**Exercise details**
Copy, from the material below, each line that contains the word "jobjectArray".

**Records supplied**
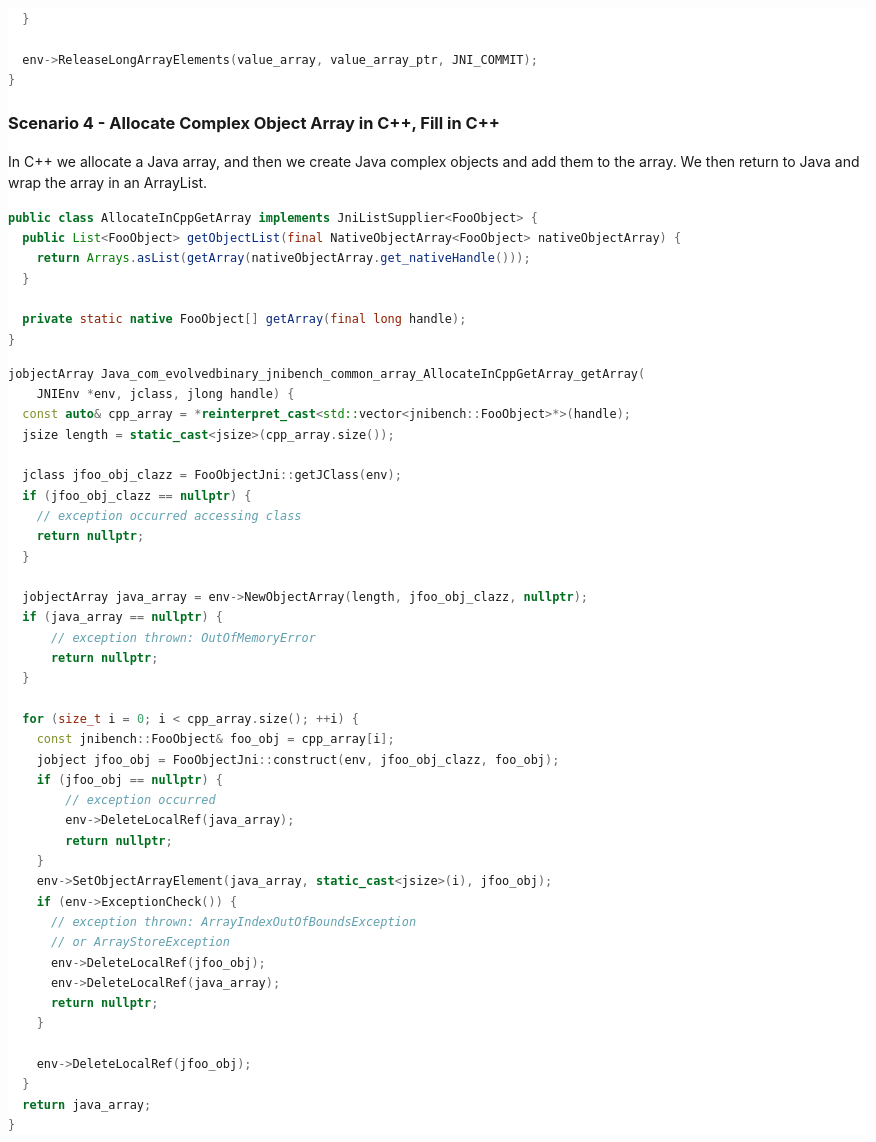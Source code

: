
 ```C++
  }

  env->ReleaseLongArrayElements(value_array, value_array_ptr, JNI_COMMIT);
}
```
### Scenario 4 - Allocate Complex Object Array in C++, Fill in C++
In C++ we allocate a Java array, and then we create Java complex objects and add them to the array. We then return to Java and wrap the array in an ArrayList.

```java
public class AllocateInCppGetArray implements JniListSupplier<FooObject> {
  public List<FooObject> getObjectList(final NativeObjectArray<FooObject> nativeObjectArray) {
    return Arrays.asList(getArray(nativeObjectArray.get_nativeHandle()));
  }

  private static native FooObject[] getArray(final long handle);
}
```

```C++
jobjectArray Java_com_evolvedbinary_jnibench_common_array_AllocateInCppGetArray_getArray(
    JNIEnv *env, jclass, jlong handle) {
  const auto& cpp_array = *reinterpret_cast<std::vector<jnibench::FooObject>*>(handle);
  jsize length = static_cast<jsize>(cpp_array.size());

  jclass jfoo_obj_clazz = FooObjectJni::getJClass(env);
  if (jfoo_obj_clazz == nullptr) {
    // exception occurred accessing class
    return nullptr;
  }

  jobjectArray java_array = env->NewObjectArray(length, jfoo_obj_clazz, nullptr);
  if (java_array == nullptr) {
      // exception thrown: OutOfMemoryError
      return nullptr;
  }

  for (size_t i = 0; i < cpp_array.size(); ++i) {
    const jnibench::FooObject& foo_obj = cpp_array[i];
    jobject jfoo_obj = FooObjectJni::construct(env, jfoo_obj_clazz, foo_obj);
    if (jfoo_obj == nullptr) {
        // exception occurred
        env->DeleteLocalRef(java_array);
        return nullptr;
    }
    env->SetObjectArrayElement(java_array, static_cast<jsize>(i), jfoo_obj);
    if (env->ExceptionCheck()) {
      // exception thrown: ArrayIndexOutOfBoundsException
      // or ArrayStoreException
      env->DeleteLocalRef(jfoo_obj);
      env->DeleteLocalRef(java_array);
      return nullptr;
    }

    env->DeleteLocalRef(jfoo_obj);
  }
  return java_array;
}
```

**Reply to the task**
jobjectArray Java_com_evolvedbinary_jnibench_common_array_AllocateInCppGetArray_getArray(
  jobjectArray java_array = env->NewObjectArray(length, jfoo_obj_clazz, nullptr);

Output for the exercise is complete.